March 12, 2003

I'm getting that strange shiver again. Where once I thought I was just lapsing into sappy sentimentality (all those Chen Xiao Dong concerts), I now know this isn't a phase. Not even one I purposefully and conscientiously segue into just to confuse people. Not another "no shit" stunt. I'm not going to try to define it. I'll describe around it. "It" (strange shiver) consists in:

1. Particularly arch, or tender, inflections in both statuesque AND flabby bubblegum ballads. Faye Wong would come under the former, Jay Chou the latter.
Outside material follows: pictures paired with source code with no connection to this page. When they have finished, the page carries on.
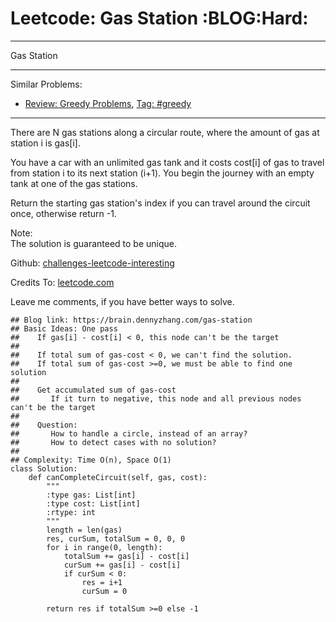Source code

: # Leetcode: Gas Station     :BLOG:Hard:


---

Gas Station  

---

Similar Problems:  
-   [Review: Greedy Problems](https://brain.dennyzhang.com/review-greedy), [Tag: #greedy](https://brain.dennyzhang.com/tag/greedy)

---

There are N gas stations along a circular route, where the amount of gas at station i is gas[i].  

You have a car with an unlimited gas tank and it costs cost[i] of gas to travel from station i to its next station (i+1). You begin the journey with an empty tank at one of the gas stations.  

Return the starting gas station's index if you can travel around the circuit once, otherwise return -1.  

Note:  
The solution is guaranteed to be unique.  

Github: [challenges-leetcode-interesting](https://github.com/DennyZhang/challenges-leetcode-interesting/tree/master/gas-station)  

Credits To: [leetcode.com](https://leetcode.com/problems/gas-station/description/)  

Leave me comments, if you have better ways to solve.  

    ## Blog link: https://brain.dennyzhang.com/gas-station
    ## Basic Ideas: One pass
    ##    If gas[i] - cost[i] < 0, this node can't be the target
    ##
    ##    If total sum of gas-cost < 0, we can't find the solution.
    ##    If total sum of gas-cost >=0, we must be able to find one solution
    ##
    ##    Get accumulated sum of gas-cost
    ##       If it turn to negative, this node and all previous nodes can't be the target
    ##
    ##    Question: 
    ##       How to handle a circle, instead of an array?
    ##       How to detect cases with no solution?
    ##
    ## Complexity: Time O(n), Space O(1)
    class Solution:
        def canCompleteCircuit(self, gas, cost):
            """
            :type gas: List[int]
            :type cost: List[int]
            :rtype: int
            """
            length = len(gas)
            res, curSum, totalSum = 0, 0, 0
            for i in range(0, length):
                totalSum += gas[i] - cost[i]
                curSum += gas[i] - cost[i]
                if curSum < 0:
                    res = i+1
                    curSum = 0
    
            return res if totalSum >=0 else -1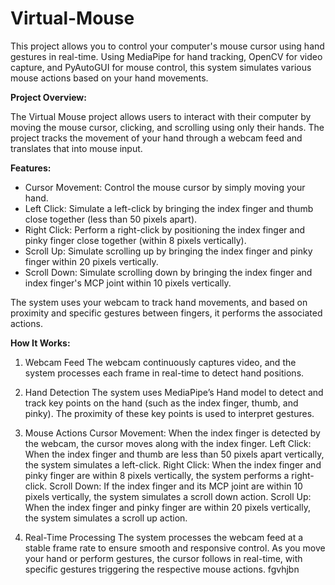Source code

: # Virtual-Mouse
This project allows you to control your computer's mouse cursor using hand gestures in real-time. Using MediaPipe for hand tracking, OpenCV for video capture, and PyAutoGUI for mouse control, this system simulates various mouse actions based on your hand movements.

<b>Project Overview:</b>

The Virtual Mouse project allows users to interact with their computer by moving the mouse cursor, clicking, and scrolling using only their hands. The project tracks the movement of your hand through a webcam feed and translates that into mouse input.

<b>Features:</b>
<ul>
<li>Cursor Movement: Control the mouse cursor by simply moving your hand.</li>
<li>Left Click: Simulate a left-click by bringing the index finger and thumb close together (less than 50 pixels apart).</li>
<li>Right Click: Perform a right-click by positioning the index finger and pinky finger close together (within 8 pixels vertically).</li>
<li>Scroll Up: Simulate scrolling up by bringing the index finger and pinky finger within 20 pixels vertically.</li>
<li>Scroll Down: Simulate scrolling down by bringing the index finger and index finger's MCP joint within 10 pixels vertically.</li>
</ul>  
The system uses your webcam to track hand movements, and based on proximity and specific gestures between fingers, it performs the associated actions.

<b>How It Works:</b>

1. Webcam Feed
The webcam continuously captures video, and the system processes each frame in real-time to detect hand positions.

2. Hand Detection
The system uses MediaPipe’s Hand model to detect and track key points on the hand (such as the index finger, thumb, and pinky). The proximity of these key points is used to interpret gestures.

3. Mouse Actions
Cursor Movement: When the index finger is detected by the webcam, the cursor moves along with the index finger.
Left Click: When the index finger and thumb are less than 50 pixels apart vertically, the system simulates a left-click.
Right Click: When the index finger and pinky finger are within 8 pixels vertically, the system performs a right-click.
Scroll Down: If the index finger and its MCP joint are within 10 pixels vertically, the system simulates a scroll down action.
Scroll Up: When the index finger and pinky finger are within 20 pixels vertically, the system simulates a scroll up action.

4. Real-Time Processing
The system processes the webcam feed at a stable frame rate to ensure smooth and responsive control. As you move your hand or perform gestures, the cursor follows in real-time, with specific gestures triggering the respective mouse actions. fgvhjbn
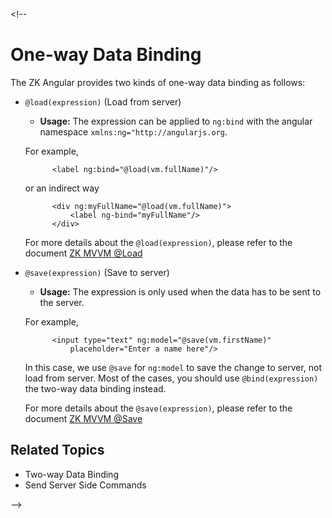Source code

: <markdown><!--
# One-way Data Binding

The ZK Angular provides two kinds of one-way data binding as follows:

* `@load(expression)` (Load from server)
	 - **Usage:** The expression can be applied to `ng:bind` with the angular namespace `xmlns:ng="http://angularjs.org`.
	 
	 For example,
	 	 
	 		<label ng:bind="@load(vm.fullName)"/>
	 	
	 or an indirect way
	 
	 		<div ng:myFullName="@load(vm.fullName)">
	 			<label ng-bind="myFullName"/>
	 		</div>
	 
	 For more details about the `@load(expression)`, please refer to the document <a href="http://books.zkoss.org/wiki/ZK%20Developer's%20Reference/MVVM/Syntax/Data%20Binding/@load" target="_blank">ZK MVVM @Load</a>
	 
* `@save(expression)` (Save to server)
	 - **Usage:** The expression is only used when the data has to be sent to the server.
	 
	 For example,
	 
	 		<input type="text" ng:model="@save(vm.firstName)"
				placeholder="Enter a name here"/>

	In this case, we use `@save` for `ng:model` to save the change to server,
	not load from server. Most of the cases, you should use `@bind(expression)` the two-way data binding instead.
	
	For more details about the `@save(expression)`, please refer to the document <a href="http://books.zkoss.org/wiki/ZK%20Developer's%20Reference/MVVM/Syntax/Data%20Binding/@save" target="_blank">ZK MVVM @Save</a>

## Related Topics

* <a ng-click="setSelectedItem('two_way')">Two-way Data Binding</a>
* <a ng-click="setSelectedItem('commands')">Send Server Side Commands</a>

--></markdown>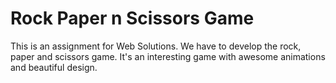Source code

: # Rock Paper n Scissors Game
This is an assignment for Web Solutions. We have to develop the rock, paper and scissors game. It's an interesting game with awesome animations and beautiful design.
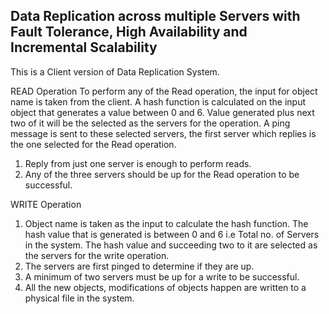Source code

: Data Replication across multiple Servers with Fault Tolerance, High Availability and Incremental Scalability
------------------------------------------------------------------------------------------------------------

This is a Client version of Data Replication System.

READ Operation
To perform any of the Read operation, the input for object name is taken from the client. A hash function is calculated on the input object that generates a value between 0 and 6. Value generated plus next two of it will be the selected as the servers for the operation. A ping message is sent to these selected servers, the first server which replies is the one selected for the Read operation.
1.	Reply from just one server is enough to perform reads.
2.	Any of the three servers should be up for the Read operation to be successful.

WRITE Operation
1.	Object name is taken as the input to calculate the hash function. The hash value that is generated is between 0 and 6 i.e Total no. of Servers in the system. The hash value and succeeding two to it are selected as the servers for the write operation.
2.	The servers are first pinged to determine if they are up.
3.	A minimum of two servers must be up for a write to be successful.
4.	All the new objects, modifications of objects happen are written to a physical file in the system.
 


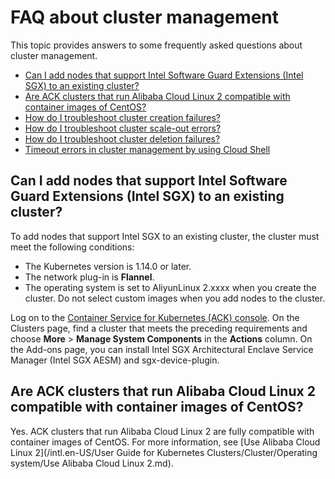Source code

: # FAQ about cluster management

This topic provides answers to some frequently asked questions about cluster management.

-   [Can I add nodes that support Intel Software Guard Extensions \(Intel SGX\) to an existing cluster?](#section_f5n_8ir_imk)
-   [Are ACK clusters that run Alibaba Cloud Linux 2 compatible with container images of CentOS?](#section_g8z_g18_h2h)
-   [How do I troubleshoot cluster creation failures?](~~86762~~)
-   [How do I troubleshoot cluster scale-out errors?](178936)
-   [How do I troubleshoot cluster deletion failures?](~~86763~~)
-   [Timeout errors in cluster management by using Cloud Shell](~~141857~~)

## Can I add nodes that support Intel Software Guard Extensions \(Intel SGX\) to an existing cluster?

To add nodes that support Intel SGX to an existing cluster, the cluster must meet the following conditions:

-   The Kubernetes version is 1.14.0 or later.
-   The network plug-in is **Flannel**.
-   The operating system is set to AliyunLinux 2.xxxx when you create the cluster. Do not select custom images when you add nodes to the cluster.

Log on to the [Container Service for Kubernetes \(ACK\) console](https://cs.console.aliyun.com/). On the Clusters page, find a cluster that meets the preceding requirements and choose **More** \> **Manage System Components** in the **Actions** column. On the Add-ons page, you can install Intel SGX Architectural Enclave Service Manager \(Intel SGX AESM\) and sgx-device-plugin.

## Are ACK clusters that run Alibaba Cloud Linux 2 compatible with container images of CentOS?

Yes. ACK clusters that run Alibaba Cloud Linux 2 are fully compatible with container images of CentOS. For more information, see [Use Alibaba Cloud Linux 2](/intl.en-US/User Guide for Kubernetes Clusters/Cluster/Operating system/Use Alibaba Cloud Linux 2.md).

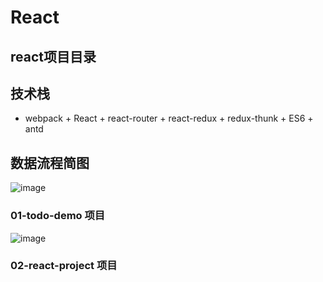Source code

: # React

## react项目目录

## 技术栈
- webpack + React + react-router + react-redux + redux-thunk + ES6 + antd

## 数据流程简图
![image](https://github.com/Alley-23/React-Demo/blob/daily/0.0.1/todo-demo/images/liu.png)


### 01-todo-demo 项目
![image](https://github.com/Alley-23/React-Demo/blob/daily/0.0.1/todo-demo/images/demo.gif)

### 02-react-project 项目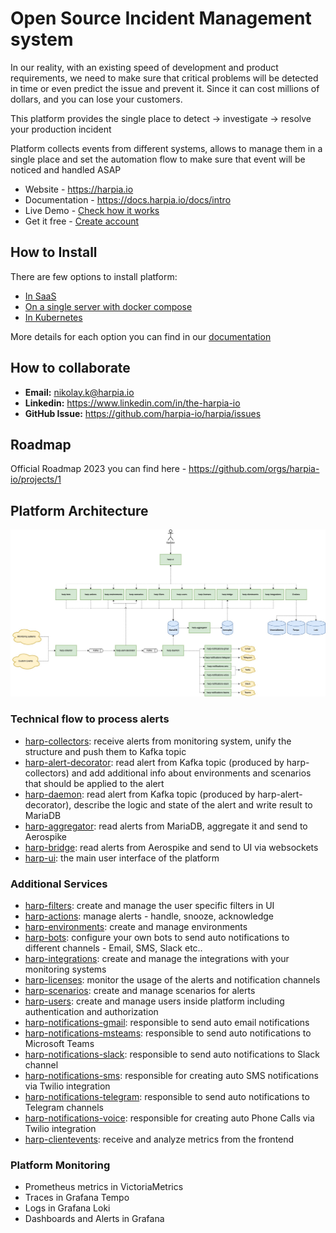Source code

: # Open Source Incident Management system

In our reality, with an existing speed of development and product requirements, we need to make sure that critical problems will be detected in time or even predict the issue and prevent it. Since it can cost millions of dollars, and you can lose your customers.

This platform provides the single place to detect -> investigate -> resolve your production incident

Platform collects events from different systems, allows to manage them in a single place and set the automation flow to make sure that event will be noticed and handled ASAP

- Website - https://harpia.io
- Documentation - https://docs.harpia.io/docs/intro
- Live Demo - [Check how it works](https://playground.harpia.io/#/login-?demo=true)
- Get it free - [Create account](https://registration.harpia.io/)

## How to Install

There are few options to install platform:
- [In SaaS](https://docs.harpia.io/docs/platform-installation#in-cloud-saas)
- [On a single server with docker compose](https://docs.harpia.io/docs/platform-installation#on-your-server)
- [In Kubernetes](https://docs.harpia.io/docs/platform-installation#in-kubernetes)

More details for each option you can find in our [documentation](https://docs.harpia.io/docs/platform-installation)

## How to collaborate
- **Email:** nikolay.k@harpia.io
- **Linkedin:** https://www.linkedin.com/in/the-harpia-io
- **GitHub Issue:** https://github.com/harpia-io/harpia/issues

## Roadmap

Official Roadmap 2023 you can find here - https://github.com/orgs/harpia-io/projects/1

## Platform Architecture

![harp-architecture.drawio.svg](harp-architecture.jpg)

### Technical flow to process alerts
- [harp-collectors](https://github.com/harpia-io/harp-collectors): receive alerts from monitoring system, unify the structure and push them to Kafka topic
- [harp-alert-decorator](https://github.com/harpia-io/harp-alert-decorator): read alert from Kafka topic (produced by harp-collectors) and add additional info about environments and scenarios that should be applied to the alert
- [harp-daemon](https://github.com/the-harpia-io/harp-daemon): read alert from Kafka topic (produced by harp-alert-decorator), describe the logic and state of the alert and write result to MariaDB
- [harp-aggregator](https://github.com/harpia-io/harp-aggregator): read alerts from MariaDB, aggregate it and send to Aerospike
- [harp-bridge](https://github.com/harpia-io/harp-bridge): read alerts from Aerospike and send to UI via websockets
- [harp-ui](https://github.com/harpia-io/harp-ui): the main user interface of the platform


### Additional Services
- [harp-filters](https://github.com/harpia-io/harp-filters): create and manage the user specific filters in UI
- [harp-actions](https://github.com/harpia-io/harp-actions): manage alerts - handle, snooze, acknowledge
- [harp-environments](https://github.com/harpia-io/harp-environments): create and manage environments
- [harp-bots](https://github.com/harpia-io/harp-bots): configure your own bots to send auto notifications to different channels - Email, SMS, Slack etc..
- [harp-integrations](https://github.com/harpia-io/harp-integrations): create and manage the integrations with your monitoring systems
- [harp-licenses](https://github.com/harpia-io/harp-licenses): monitor the usage of the alerts and notification channels
- [harp-scenarios](https://github.com/harpia-io/harp-scenarios): create and manage scenarios for alerts
- [harp-users](https://github.com/harpia-io/harp-users): create and manage users inside platform including authentication and authorization
- [harp-notifications-gmail](https://github.com/harpia-io/harp-notifications-gmail): responsible to send auto email notifications
- [harp-notifications-msteams](https://github.com/harpia-io/harp-notifications-msteams): responsible to send auto notifications to Microsoft Teams
- [harp-notifications-slack](https://github.com/harpia-io/harp-notifications-slack): responsible to send auto notifications to Slack channel
- [harp-notifications-sms](https://github.com/harpia-io/harp-notifications-sms): responsible for creating auto SMS notifications via Twilio integration
- [harp-notifications-telegram](https://github.com/harpia-io/harp-notifications-telegram): responsible to send auto notifications to Telegram channels
- [harp-notifications-voice](https://github.com/harpia-io/harp-notifications-voice): responsible for creating auto Phone Calls via Twilio integration
- [harp-clientevents](https://github.com/harpia-io/harp-clientevents): receive and analyze metrics from the frontend

### Platform Monitoring
- Prometheus metrics in VictoriaMetrics
- Traces in Grafana Tempo
- Logs in Grafana Loki
- Dashboards and Alerts in Grafana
2. Nondescript slice-of-life scene from B-grade Chinese movie, and more so if it's about the heady impetuousness of dissolute youth, juvenile delinquency, bleary-eyed wasted people in squalid tenements, urban sprawl and lurid commercialism, related topics.
(this one is especially insidious. There's no way of telling exactly what sorts of things trigger it. Though I've given pretty extensive guidelines)

3. Compelling slice-of-life scene from A-grade Chinese movie
(Suzhou He, Hua Yan [Dazzling]: look out for my review in "Cinematic" when it gets published...if at all. Anyone want to take up an ad? Will reach 6400 undergrads on campus, plus penetrate self-satisfied artistic coteries.)

4. Dowdy decor in American Chinese restaurants

* * *
So thanks to A's contagious cyber-voyeurism, I randomly google people once in a while (and only once in a while), and last night I thought of this guy I met back in Sec 3. And I found his journal. And I pored over it, with alarmingly close attention to detail, and Oh My God I realised I was (passé composé) like him, and I talked (passé composé) like him, and I wrote (passé composé) like him once. Except of course, now I'm me, and he's still him. I had that most discomposing of existential experiences. Not discovering that there is no self, but that there are neurotic multiple selves, spatially or temporally summated (oops, let a SB44: Vision And Brain term slip in there). And I saw an erstwhile self sallying blithely forth down wide open spaces; whereas in my case, that version of Me was somehow twiddled with at a critical cleft somewhere down the line, now unravelling differently in a parallel life. And the two lives (selves? substitution instances of the same self?) have diverged. And The Road Not Taken, and all that stuff.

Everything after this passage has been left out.